Konsolidasi akbar gerakan buruh tersebut pun membuat arena megah itu berubah menjadi lautan bendera dan suara lantang yang menggema, menegaskan tekad kaum pekerja untuk terus memperjuangkan hak dan martabatnya di tengah dinamika politik dan ekonomi nasional.
Presiden KSPI yang juga Ketua Partai Buruh, Said Iqbal, membuka orasinya dengan seruan khas perjuangan:
“Kau kawan, kau kawan anggota! Garda Metal, Laskar SPN, Kopaskep dan satgas-satgas federasi lainnya… saya bertanya kepada teman-teman semua, siap berjuang?”
“Siap!” balas ribuan buruh yang memenuhi ruangan.
“Yang mau berjuang angkat tangan! Yang mau berjuang tepuk tangan! Yang mau berjuang, teriak: Hidup rakyat! Hidup buruh yang melawan!”
Kemudian, Iqbal menyampaikan sikap resmi KSPI dan Partai Buruh yang memberikan dukungan kepada pemerintahan Presiden Prabowo Subianto, namun tetap dengan pendekatan kritis.
Menurutnya, sejumlah kebijakan pemerintah patut diapresiasi, terutama program pembebasan utang UMKM, pembangunan dan penguatan koperasi desa untuk mendorong perputaran ekonomi di daerah, hingga program pengentasan anak-anak dari keluarga miskin ekstrem melalui pendidikan berkualitas.
“Anak-anak miskin, the lowest of the low… mereka diselamatkan oleh negara. Mereka disekolahkan, diberi gizi, diberi masa depan. Kelak mereka bisa belajar di Sorbonne, MIT, Harvard. Ini quantum lift untuk rakyat kecil,” tutur Iqbal, menyinggung pengalaman pribadi soal perjuangan keluarga menghadapi kemiskinan.
Namun, dukungan tersebut tidak berarti tanpa kritik. Iqbal menegaskan bahwa buruh tetap harus bersuara tegas ketika kebijakan pemerintah atau pejabat negara tidak berpihak kepada rakyat pekerja.
“Kekuasaan pasti ada batasnya. Tidak boleh merampas hak orang lain untuk memperjuangkan hak-haknya.”
Said Iqbal juga menyoroti formula penetapan upah minimum yang dinilai tidak sesuai dengan komitmen Presiden.

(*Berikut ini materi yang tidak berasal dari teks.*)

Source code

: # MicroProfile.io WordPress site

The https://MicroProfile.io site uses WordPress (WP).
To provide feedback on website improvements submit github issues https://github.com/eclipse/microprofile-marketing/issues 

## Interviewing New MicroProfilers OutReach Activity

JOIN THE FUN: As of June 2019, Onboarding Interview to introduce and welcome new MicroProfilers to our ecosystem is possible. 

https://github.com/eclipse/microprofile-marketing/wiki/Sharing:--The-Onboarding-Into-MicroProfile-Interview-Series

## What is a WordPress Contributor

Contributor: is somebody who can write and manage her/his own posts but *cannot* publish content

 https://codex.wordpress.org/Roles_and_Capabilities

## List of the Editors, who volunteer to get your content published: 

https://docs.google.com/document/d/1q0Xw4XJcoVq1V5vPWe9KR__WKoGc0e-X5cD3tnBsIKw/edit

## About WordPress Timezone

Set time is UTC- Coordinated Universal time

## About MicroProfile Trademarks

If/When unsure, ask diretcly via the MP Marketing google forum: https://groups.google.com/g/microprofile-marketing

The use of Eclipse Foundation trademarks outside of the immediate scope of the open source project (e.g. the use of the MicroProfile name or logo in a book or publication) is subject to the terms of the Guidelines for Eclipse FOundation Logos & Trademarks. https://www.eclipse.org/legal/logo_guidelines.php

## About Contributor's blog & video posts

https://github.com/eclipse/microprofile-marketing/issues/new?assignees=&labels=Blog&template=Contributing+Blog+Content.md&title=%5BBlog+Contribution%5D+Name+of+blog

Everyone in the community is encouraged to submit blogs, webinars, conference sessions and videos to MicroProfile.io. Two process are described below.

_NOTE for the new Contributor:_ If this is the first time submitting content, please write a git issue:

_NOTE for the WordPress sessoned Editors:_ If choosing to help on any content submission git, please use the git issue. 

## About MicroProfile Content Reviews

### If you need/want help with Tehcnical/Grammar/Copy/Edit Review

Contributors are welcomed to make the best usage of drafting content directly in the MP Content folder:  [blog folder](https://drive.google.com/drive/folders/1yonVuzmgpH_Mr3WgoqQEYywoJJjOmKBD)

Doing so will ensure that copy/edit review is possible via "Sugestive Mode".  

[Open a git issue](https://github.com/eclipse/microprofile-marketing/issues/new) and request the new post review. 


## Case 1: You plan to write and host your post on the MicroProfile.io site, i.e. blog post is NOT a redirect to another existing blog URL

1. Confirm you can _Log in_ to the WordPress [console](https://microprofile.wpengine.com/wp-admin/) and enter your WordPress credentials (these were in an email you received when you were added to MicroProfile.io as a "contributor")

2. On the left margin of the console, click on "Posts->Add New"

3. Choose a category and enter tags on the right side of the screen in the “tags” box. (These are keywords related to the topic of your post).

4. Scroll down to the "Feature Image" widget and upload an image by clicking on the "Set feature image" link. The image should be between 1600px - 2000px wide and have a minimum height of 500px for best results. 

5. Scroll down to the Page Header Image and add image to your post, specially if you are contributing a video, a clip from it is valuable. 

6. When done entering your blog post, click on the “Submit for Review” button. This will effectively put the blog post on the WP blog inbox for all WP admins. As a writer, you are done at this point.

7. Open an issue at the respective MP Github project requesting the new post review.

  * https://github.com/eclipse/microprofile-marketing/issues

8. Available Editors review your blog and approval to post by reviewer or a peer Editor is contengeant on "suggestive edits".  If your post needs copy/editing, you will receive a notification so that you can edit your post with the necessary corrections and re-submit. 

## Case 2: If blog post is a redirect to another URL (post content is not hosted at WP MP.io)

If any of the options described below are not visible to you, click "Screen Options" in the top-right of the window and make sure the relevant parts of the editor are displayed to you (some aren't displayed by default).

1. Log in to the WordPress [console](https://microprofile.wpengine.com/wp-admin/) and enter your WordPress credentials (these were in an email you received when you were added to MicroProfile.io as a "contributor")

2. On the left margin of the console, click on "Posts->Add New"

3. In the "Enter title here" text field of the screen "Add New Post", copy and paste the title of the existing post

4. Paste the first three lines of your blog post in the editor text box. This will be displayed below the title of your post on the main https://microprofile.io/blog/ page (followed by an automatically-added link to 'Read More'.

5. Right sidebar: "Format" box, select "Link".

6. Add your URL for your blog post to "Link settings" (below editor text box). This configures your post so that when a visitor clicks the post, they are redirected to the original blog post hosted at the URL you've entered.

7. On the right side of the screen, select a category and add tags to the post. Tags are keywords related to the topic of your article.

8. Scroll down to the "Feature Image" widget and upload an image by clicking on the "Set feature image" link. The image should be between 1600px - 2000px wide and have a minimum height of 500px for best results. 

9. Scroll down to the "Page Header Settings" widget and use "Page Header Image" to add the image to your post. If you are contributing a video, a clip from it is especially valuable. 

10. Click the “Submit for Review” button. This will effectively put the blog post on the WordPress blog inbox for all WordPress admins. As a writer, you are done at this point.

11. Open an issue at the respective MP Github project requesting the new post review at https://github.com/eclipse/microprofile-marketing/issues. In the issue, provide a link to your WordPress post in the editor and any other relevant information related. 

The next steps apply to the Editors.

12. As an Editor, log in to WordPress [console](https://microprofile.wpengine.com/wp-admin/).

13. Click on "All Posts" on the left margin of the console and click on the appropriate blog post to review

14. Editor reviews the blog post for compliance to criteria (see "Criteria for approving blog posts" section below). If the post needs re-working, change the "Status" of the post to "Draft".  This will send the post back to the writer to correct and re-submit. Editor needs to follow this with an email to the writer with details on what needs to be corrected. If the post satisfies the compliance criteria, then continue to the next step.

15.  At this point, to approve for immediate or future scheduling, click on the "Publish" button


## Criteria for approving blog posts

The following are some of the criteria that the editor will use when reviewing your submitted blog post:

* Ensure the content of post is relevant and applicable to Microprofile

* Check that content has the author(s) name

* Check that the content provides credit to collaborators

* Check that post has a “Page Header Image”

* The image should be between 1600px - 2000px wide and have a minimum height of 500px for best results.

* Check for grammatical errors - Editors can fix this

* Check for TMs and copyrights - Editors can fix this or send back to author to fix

Menurutnya, dalam periode sebelumnya Presiden menetapkan indeks tertentu 0,9, namun regulasi baru justru menurunkannya menjadi 0,2 – 0,7, yang berpotensi menekan kenaikan upah buruh tahun mendatang.
“Masa indeks yang sudah diberikan Presiden diturunkan? Ini menurunkan keputusan Presiden!, Lawan, Lawan!,” serunya.

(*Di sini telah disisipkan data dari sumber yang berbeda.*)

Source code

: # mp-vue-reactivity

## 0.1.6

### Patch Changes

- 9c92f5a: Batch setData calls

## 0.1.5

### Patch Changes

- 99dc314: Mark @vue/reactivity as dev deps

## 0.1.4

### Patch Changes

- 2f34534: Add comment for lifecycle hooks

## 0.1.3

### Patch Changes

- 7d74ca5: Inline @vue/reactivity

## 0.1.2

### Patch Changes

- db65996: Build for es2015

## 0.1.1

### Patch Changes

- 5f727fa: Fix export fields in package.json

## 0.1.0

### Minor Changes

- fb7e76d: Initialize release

Ia menegaskan bahwa buruh tidak akan tinggal diam bila kebijakan merugikan rakyat pekerja diambil tanpa dialog dan kajian berpihak.
Konsolidasi ini menjadi sinyal bahwa gerakan buruh akan terus berada di garis terdepan, baik dalam mendukung program kerakyatan maupun mengkritisi kebijakan yang dianggap menyimpang dari janji pemerintah.
Bagi Iqbal, keberpihakan kepada rakyat pekerja bukan sekadar retorika politik, melainkan prinsip yang harus dijalankan dengan konsistensi dan keberanian.
“Jangan dengarkan orang yang hanya muncul sebagai penunggang kekuasaan. Kita akan terus berjuang. Cukup! Enough is enough!”
Gerakan buruh masih menjadi poros moral dalam demokrasi Indonesia—penjaga keadilan sosial, sekaligus pengingat bahwa kesejahteraan bukanlah hadiah, melainkan hasil perjuangan kolektif.